I think this is a very easy one, but I can't seem to get it right. Basically, I'm trying to use Rack middleware to set a default Cache-Control header into all responses served by my Sinatra app. It looks like Rack::ResponseHeaders should be able to do exactly what I need, but I get an error when attempting to use the syntax demonstrated here in my rackup file:
use Rack::ResponseHeaders do |headers|
headers['X-Foo'] = 'bar'
headers.delete('X-Baz')
end
I was able to get Rack::Cache to work successfully as follows:
use Rack::Cache,
:default_ttl => 3600
However, this doesn't achieve exactly the output I want, whereas Rack::ResponseHeaders gives fine-grained control of the headers.
FYI, my site is hosted on Heroku, and the required Rack gems are specified in my .gems manifest.
Thanks!
Update: After doing some research, it looks like the first issue is that Rack::ResponseHeaders is not found in the version of rack-contrib (0.9.2) which was installed. I'll start by looking into that.
In case anyone's interested, I was able to get this working.
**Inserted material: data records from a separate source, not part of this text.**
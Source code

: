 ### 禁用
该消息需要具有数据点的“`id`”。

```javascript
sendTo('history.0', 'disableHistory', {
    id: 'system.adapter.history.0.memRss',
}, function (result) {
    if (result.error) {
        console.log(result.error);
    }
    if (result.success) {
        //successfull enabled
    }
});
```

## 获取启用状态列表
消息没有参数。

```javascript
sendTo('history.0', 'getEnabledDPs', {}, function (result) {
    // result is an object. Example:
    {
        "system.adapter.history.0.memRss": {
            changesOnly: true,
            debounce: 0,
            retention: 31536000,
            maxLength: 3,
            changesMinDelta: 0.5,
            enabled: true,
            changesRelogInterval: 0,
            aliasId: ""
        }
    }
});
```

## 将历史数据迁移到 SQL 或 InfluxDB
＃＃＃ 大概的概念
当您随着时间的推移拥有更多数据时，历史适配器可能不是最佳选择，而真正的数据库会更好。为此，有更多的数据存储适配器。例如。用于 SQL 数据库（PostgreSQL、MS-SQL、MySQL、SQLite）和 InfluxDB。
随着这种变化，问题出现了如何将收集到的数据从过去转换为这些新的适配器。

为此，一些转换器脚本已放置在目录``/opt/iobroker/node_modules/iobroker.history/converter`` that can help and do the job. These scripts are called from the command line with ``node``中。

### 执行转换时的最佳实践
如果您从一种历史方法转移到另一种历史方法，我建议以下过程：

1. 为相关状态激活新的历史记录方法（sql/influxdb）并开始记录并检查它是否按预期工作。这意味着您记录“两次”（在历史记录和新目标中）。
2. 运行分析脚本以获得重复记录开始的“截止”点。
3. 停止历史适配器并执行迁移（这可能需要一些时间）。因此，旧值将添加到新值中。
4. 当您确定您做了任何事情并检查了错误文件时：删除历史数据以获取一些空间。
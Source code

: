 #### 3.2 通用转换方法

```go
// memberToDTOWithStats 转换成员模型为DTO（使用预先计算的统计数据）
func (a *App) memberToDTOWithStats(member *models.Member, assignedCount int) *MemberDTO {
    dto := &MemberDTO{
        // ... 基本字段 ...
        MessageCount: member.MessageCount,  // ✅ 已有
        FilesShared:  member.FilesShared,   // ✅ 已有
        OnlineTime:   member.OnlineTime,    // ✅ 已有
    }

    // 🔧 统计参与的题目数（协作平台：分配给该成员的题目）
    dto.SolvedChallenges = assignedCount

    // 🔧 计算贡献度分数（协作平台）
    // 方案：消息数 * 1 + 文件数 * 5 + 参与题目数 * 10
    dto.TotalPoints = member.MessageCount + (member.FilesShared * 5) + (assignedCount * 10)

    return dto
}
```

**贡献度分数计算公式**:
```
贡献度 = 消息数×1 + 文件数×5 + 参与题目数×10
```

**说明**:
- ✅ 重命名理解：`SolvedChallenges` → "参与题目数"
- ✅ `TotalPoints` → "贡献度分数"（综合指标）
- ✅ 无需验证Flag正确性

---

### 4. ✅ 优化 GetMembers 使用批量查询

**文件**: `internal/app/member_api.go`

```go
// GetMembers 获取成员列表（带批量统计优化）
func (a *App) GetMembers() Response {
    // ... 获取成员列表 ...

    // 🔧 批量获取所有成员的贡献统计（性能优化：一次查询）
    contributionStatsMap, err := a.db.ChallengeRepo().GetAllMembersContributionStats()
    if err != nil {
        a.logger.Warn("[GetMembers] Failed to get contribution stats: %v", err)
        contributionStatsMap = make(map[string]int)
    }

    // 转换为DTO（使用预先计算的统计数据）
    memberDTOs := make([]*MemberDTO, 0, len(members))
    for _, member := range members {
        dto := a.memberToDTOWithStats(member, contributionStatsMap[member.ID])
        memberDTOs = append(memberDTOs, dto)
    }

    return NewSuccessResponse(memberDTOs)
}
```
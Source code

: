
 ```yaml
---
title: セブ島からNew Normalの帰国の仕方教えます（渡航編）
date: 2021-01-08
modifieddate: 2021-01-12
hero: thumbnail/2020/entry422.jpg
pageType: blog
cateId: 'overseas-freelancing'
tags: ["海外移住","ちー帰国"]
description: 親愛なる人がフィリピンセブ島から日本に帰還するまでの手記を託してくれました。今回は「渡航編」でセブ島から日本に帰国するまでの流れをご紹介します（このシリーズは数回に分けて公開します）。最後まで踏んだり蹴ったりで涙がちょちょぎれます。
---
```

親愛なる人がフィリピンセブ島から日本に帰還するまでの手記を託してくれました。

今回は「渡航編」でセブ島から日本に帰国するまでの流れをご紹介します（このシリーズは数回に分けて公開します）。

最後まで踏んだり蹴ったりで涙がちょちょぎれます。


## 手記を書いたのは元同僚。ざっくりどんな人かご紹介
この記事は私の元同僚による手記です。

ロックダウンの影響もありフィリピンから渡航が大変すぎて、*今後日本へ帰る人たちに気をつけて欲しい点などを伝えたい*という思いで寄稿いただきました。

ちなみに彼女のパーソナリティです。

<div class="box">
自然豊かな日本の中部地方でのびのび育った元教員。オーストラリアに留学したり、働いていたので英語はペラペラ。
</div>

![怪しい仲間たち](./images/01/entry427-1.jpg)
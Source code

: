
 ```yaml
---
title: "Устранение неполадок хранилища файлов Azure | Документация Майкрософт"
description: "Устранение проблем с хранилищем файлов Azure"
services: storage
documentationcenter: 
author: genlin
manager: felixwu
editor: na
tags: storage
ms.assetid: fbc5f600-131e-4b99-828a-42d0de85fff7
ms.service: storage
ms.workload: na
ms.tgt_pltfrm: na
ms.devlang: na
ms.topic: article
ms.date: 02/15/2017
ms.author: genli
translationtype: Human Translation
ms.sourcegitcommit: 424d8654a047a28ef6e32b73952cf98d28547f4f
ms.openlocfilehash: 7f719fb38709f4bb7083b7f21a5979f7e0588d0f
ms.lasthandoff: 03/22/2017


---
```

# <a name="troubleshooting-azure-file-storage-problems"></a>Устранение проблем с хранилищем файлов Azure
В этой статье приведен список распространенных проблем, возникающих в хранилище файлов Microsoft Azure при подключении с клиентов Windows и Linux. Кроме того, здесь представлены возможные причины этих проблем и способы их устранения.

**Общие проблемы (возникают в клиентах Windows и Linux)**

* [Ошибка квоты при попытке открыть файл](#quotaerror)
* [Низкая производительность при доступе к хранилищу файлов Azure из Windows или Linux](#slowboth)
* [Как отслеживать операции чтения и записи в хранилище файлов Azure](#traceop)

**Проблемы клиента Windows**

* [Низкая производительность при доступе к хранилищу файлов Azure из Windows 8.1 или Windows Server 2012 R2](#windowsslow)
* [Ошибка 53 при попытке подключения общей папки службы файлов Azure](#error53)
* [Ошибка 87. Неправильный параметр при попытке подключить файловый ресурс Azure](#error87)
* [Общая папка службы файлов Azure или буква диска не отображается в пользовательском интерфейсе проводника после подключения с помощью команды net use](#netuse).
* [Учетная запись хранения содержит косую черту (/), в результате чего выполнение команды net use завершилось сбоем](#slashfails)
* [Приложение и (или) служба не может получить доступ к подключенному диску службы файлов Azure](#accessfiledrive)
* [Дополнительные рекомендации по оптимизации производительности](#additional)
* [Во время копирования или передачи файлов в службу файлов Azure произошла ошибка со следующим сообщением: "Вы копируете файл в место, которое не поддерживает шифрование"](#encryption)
It didn't look like there would be an easy way to install rack-contrib-0.9.3 on Heroku, but the only file I needed was response_headers.rb, so I simply copied this into my project directory and edited my rackup as follows:
require 'rack/contrib/response_headers'
# set default cache-control header if not set by Sinatra
use Rack::ResponseHeaders do |headers|
if not headers['Cache-Control']
headers['Cache-Control'] = "public, max-age=3600"
end
end
This sets a default max-age of 1 hr on objects for which I'm not specifying an explicit Cache-Control header in Sinatra – namely, static assets.